Koperasi Wanita Digelontor Dana Hibah Rp 6,7 M

Oktober 14, 2014
Ekbis Headline Indeks   16 views
image

(SIDOARJOterkini)- Pemkab Sidoarjo mengembangkan koperasi kelompok wanita yang belum terjaring oleh Kopwan (Kopwan). Yakni kelompok-kelompok masyarakat yang belum pernah mengadakan koperasi.

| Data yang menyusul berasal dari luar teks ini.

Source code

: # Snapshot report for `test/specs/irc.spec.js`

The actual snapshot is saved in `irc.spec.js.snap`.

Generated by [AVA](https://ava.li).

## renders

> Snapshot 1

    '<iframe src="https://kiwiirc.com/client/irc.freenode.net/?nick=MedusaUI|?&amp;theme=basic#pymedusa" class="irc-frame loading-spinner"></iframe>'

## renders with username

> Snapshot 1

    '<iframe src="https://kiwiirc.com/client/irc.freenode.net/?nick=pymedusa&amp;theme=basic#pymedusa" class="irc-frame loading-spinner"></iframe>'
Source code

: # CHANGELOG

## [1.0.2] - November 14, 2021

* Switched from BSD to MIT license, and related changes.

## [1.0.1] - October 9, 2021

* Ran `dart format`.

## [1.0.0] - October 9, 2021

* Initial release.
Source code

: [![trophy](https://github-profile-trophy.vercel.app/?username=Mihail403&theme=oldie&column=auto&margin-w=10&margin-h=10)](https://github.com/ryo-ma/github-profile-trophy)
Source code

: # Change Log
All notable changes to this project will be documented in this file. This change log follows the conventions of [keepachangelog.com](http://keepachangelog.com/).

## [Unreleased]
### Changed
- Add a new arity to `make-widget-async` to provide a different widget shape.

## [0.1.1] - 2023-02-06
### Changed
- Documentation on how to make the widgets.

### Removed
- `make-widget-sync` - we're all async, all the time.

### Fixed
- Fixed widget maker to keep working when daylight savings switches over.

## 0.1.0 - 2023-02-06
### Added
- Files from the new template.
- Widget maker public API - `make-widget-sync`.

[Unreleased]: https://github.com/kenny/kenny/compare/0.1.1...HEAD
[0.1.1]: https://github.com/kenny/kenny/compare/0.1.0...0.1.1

Dana yang akan diberikan untuk kelompok wanita itu cukup sebesar Rp 6.775 milyar yang merupakan hibah dari Pemprov Jatim. “Kita melihat selama ini Kopwan di Sidoatjo tergolong bagus. Oleh karena itu kita gelontor dana lagi untuk kelompok wanita yang belum berkoperasi,” ujar Kepala Dinas Koperasi dan UMKM Provinsi Jawa Timur, Drs. A. Mudjib Afan, MARS usai menghadiri acara Sosialiasai Bagi Koperasi dan Kelompok Masyarakat Kabupaten/Kota di Jawa Timur, di Pendopo Pemkab Sidoarjo, Selasa(14/10) siang.

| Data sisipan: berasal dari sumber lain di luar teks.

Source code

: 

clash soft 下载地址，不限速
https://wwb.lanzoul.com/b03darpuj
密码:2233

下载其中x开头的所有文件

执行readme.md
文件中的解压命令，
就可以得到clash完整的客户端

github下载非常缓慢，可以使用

Koperasi dari kelompok masyarakat tersebut akan mendapatkan dana hibah sebesar Rp 25 juta per kelompok. Pada tahap pertama ini, Kabupaten Sidoarjo yang sudah siap untuk mendapatkan dana tersebut sebanyak 270 koperasi. Anggaran yang siap dihibahkan keseluruhan sekitar Rp 6.775 milyar.

Kelompok wanita yang dimaksud Mudjib, seperti Fatayat, Muslimat, Aisiyah dan kelompok wanita lainnya. “Silahkan dipergunakan untuk jenis koperasi apa saja, termasuk koperasi simpan pinjam (KSP) juga boleh,” tandasnya.

Pemberian hibah kepada KSP ini, tetap mengacu kepada kriteria yang ada, termasuk syarat-syarat yang sudah ditentukan.Termasuk salah satunya keberadaan KSP yang sehat dan jelas tidak fiktif.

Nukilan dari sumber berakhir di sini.